TASK INSTRUCTIONS. The expected result is the full listing, retyped exactly, without a single picture.

MATERIAL PROVIDED.
━━━━━━━━━━
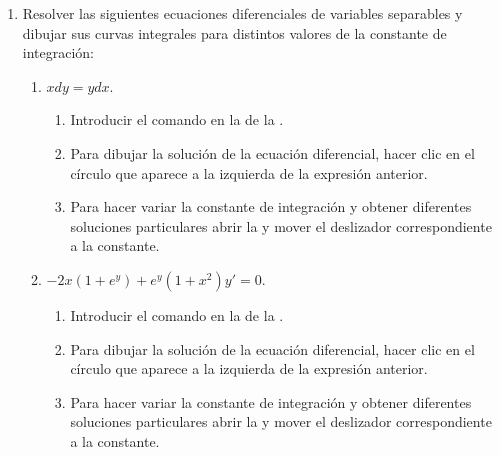 \begin{enumerate}[leftmargin=*]
\item Resolver las siguientes ecuaciones diferenciales de variables separables y dibujar sus curvas integrales para distintos valores de la constante de integración:
      \begin{enumerate}
      \item $xdy=ydx$.
            \begin{indication}
            \begin{enumerate}
            \item Introducir el comando  en la  de la .
            \item Para dibujar la solución de la ecuación diferencial, hacer clic en el círculo que aparece a la izquierda de la expresión anterior.
            \item Para hacer variar la constante de integración y obtener diferentes soluciones particulares abrir la  y mover el deslizador correspondiente a la constante.
            \end{enumerate}
            \end{indication}

      \item $-2x(1+e^y)+e^y(1+x^{2})y'=0$.
            \begin{indication}
            \begin{enumerate}
            \item Introducir el comando  en la  de la .
            \item Para dibujar la solución de la ecuación diferencial, hacer clic en el círculo que aparece a la izquierda de la expresión anterior.
            \item Para hacer variar la constante de integración y obtener diferentes soluciones particulares abrir la  y mover el deslizador correspondiente a la constante.
            \end{enumerate}
            \end{indication}


\end{enumerate}
\end{enumerate}
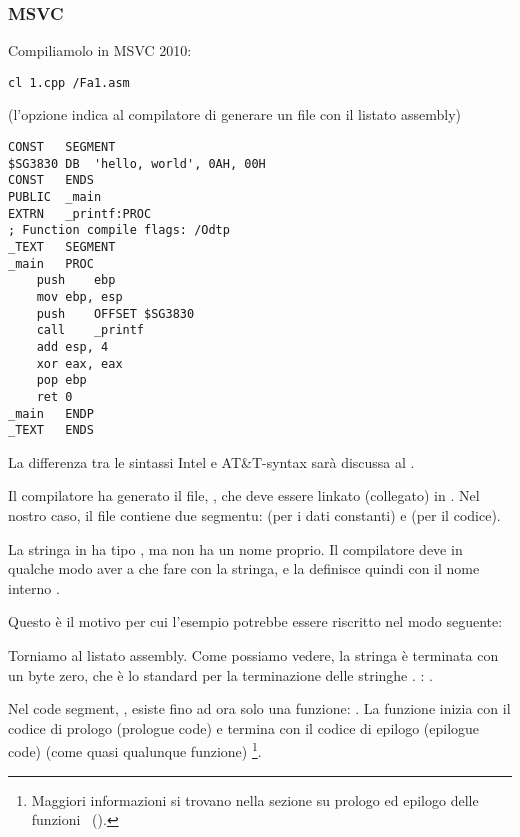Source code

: \subsubsection{MSVC}

Compiliamolo in MSVC 2010:

\begin{lstlisting}
cl 1.cpp /Fa1.asm
\end{lstlisting}

(l'opzione  indica al compilatore di generare un file con il listato assembly)

\begin{lstlisting}[caption=MSVC 2010,style=customasmx86]
CONST	SEGMENT
$SG3830	DB	'hello, world', 0AH, 00H
CONST	ENDS
PUBLIC	_main
EXTRN	_printf:PROC
; Function compile flags: /Odtp
_TEXT	SEGMENT
_main	PROC
	push	ebp
	mov	ebp, esp
	push	OFFSET $SG3830
	call	_printf
	add	esp, 4
	xor	eax, eax
	pop	ebp
	ret	0
_main	ENDP
_TEXT	ENDS
\end{lstlisting}

\ITAph{}
La differenza tra le sintassi Intel e AT\&T-syntax sarà discussa al .

Il compilatore ha generato il file, , che deve essere linkato (collegato) in .
Nel nostro caso, il file contiene due segmentu:  (per i dati constanti) e  (per il codice).

\label{string_is_const_char}
La stringa  in \CCpp ha tipo , ma non ha un nome proprio.
Il compilatore deve in qualche modo aver a che fare con la stringa, e la definisce quindi con il nome interno .

Questo è il motivo per cui l'esempio potrebbe essere riscritto nel modo seguente:



Torniamo al listato assembly. Come possiamo vedere, la stringa è terminata con un byte zero, che è lo standard per la terminazione delle stringhe \CCpp.
\ITAph{}: .

Nel code segment, , esiste fino ad ora solo una funzione: \main{}.
La funzione \main inizia con il codice di prologo (prologue code) e termina con il codice di epilogo (epilogue code) (come quasi qualunque funzione)
\footnote{Maggiori informazioni si trovano nella sezione su prologo ed epilogo delle funzioni ~().}.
━━━━━━━━━━
ANSWER TO THE PROBLEM.
 \begin{enumerate}[leftmargin=*]
\item Resolver las siguientes ecuaciones diferenciales de variables separables y dibujar sus curvas integrales para distintos valores de la constante de integración:
      \begin{enumerate}
      \item $xdy=ydx$.
            \begin{indication}
            \begin{enumerate}
            \item Introducir el comando  en la  de la .
            \item Para dibujar la solución de la ecuación diferencial, hacer clic en el círculo que aparece a la izquierda de la expresión anterior.
            \item Para hacer variar la constante de integración y obtener diferentes soluciones particulares abrir la  y mover el deslizador correspondiente a la constante.
            \end{enumerate}
            \end{indication}

      \item $-2x(1+e^y)+e^y(1+x^{2})y'=0$.
            \begin{indication}
            \begin{enumerate}
            \item Introducir el comando  en la  de la .
            \item Para dibujar la solución de la ecuación diferencial, hacer clic en el círculo que aparece a la izquierda de la expresión anterior.
            \item Para hacer variar la constante de integración y obtener diferentes soluciones particulares abrir la  y mover el deslizador correspondiente a la constante.
            \end{enumerate}
            \end{indication}


\end{enumerate}
\end{enumerate}
Source code

: \subsubsection{MSVC}

Compiliamolo in MSVC 2010:

\begin{lstlisting}
cl 1.cpp /Fa1.asm
\end{lstlisting}

(l'opzione  indica al compilatore di generare un file con il listato assembly)

\begin{lstlisting}[caption=MSVC 2010,style=customasmx86]
CONST	SEGMENT
$SG3830	DB	'hello, world', 0AH, 00H
CONST	ENDS
PUBLIC	_main
EXTRN	_printf:PROC
; Function compile flags: /Odtp
_TEXT	SEGMENT
_main	PROC
	push	ebp
	mov	ebp, esp
	push	OFFSET $SG3830
	call	_printf
	add	esp, 4
	xor	eax, eax
	pop	ebp
	ret	0
_main	ENDP
_TEXT	ENDS
\end{lstlisting}

\ITAph{}
La differenza tra le sintassi Intel e AT\&T-syntax sarà discussa al .

Il compilatore ha generato il file, , che deve essere linkato (collegato) in .
Nel nostro caso, il file contiene due segmentu:  (per i dati constanti) e  (per il codice).

\label{string_is_const_char}
La stringa  in \CCpp ha tipo , ma non ha un nome proprio.
Il compilatore deve in qualche modo aver a che fare con la stringa, e la definisce quindi con il nome interno .

Questo è il motivo per cui l'esempio potrebbe essere riscritto nel modo seguente:



Torniamo al listato assembly. Come possiamo vedere, la stringa è terminata con un byte zero, che è lo standard per la terminazione delle stringhe \CCpp.
\ITAph{}: .

Nel code segment, , esiste fino ad ora solo una funzione: \main{}.
La funzione \main inizia con il codice di prologo (prologue code) e termina con il codice di epilogo (epilogue code) (come quasi qualunque funzione)
\footnote{Maggiori informazioni si trovano nella sezione su prologo ed epilogo delle funzioni ~().}.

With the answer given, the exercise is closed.